━━━ Data excerpts ━━━

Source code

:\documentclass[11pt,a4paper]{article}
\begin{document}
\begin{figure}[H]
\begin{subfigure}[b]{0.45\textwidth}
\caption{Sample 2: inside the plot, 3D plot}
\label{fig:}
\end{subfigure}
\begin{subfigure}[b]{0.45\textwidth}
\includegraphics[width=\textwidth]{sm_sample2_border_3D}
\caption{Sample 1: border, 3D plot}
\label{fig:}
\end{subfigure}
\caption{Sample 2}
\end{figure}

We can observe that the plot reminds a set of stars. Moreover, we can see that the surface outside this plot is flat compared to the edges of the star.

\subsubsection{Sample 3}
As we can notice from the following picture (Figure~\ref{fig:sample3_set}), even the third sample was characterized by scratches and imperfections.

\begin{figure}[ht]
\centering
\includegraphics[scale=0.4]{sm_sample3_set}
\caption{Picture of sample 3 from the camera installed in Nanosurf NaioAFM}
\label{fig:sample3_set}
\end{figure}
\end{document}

━━━
━━━ Data excerpts ━━━

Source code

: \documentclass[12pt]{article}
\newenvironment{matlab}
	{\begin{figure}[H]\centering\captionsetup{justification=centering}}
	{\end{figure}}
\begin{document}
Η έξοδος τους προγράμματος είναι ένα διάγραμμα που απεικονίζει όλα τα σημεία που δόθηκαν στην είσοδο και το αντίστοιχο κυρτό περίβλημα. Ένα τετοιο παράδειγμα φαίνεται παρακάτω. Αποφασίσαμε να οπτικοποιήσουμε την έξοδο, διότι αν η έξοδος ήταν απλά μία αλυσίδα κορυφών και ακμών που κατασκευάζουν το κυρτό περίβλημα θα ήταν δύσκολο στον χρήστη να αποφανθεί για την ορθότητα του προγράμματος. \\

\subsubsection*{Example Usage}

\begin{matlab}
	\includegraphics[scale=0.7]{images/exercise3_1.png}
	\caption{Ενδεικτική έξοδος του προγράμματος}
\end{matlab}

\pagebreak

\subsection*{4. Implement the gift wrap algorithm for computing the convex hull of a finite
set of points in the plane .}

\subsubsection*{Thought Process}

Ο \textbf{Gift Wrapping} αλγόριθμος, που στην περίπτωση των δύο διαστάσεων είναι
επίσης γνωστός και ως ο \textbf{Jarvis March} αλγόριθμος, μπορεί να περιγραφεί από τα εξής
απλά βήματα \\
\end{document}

━━━

What you should do => A single number is the whole answer: how many lines of the records contain the word "centering".

Task result => 2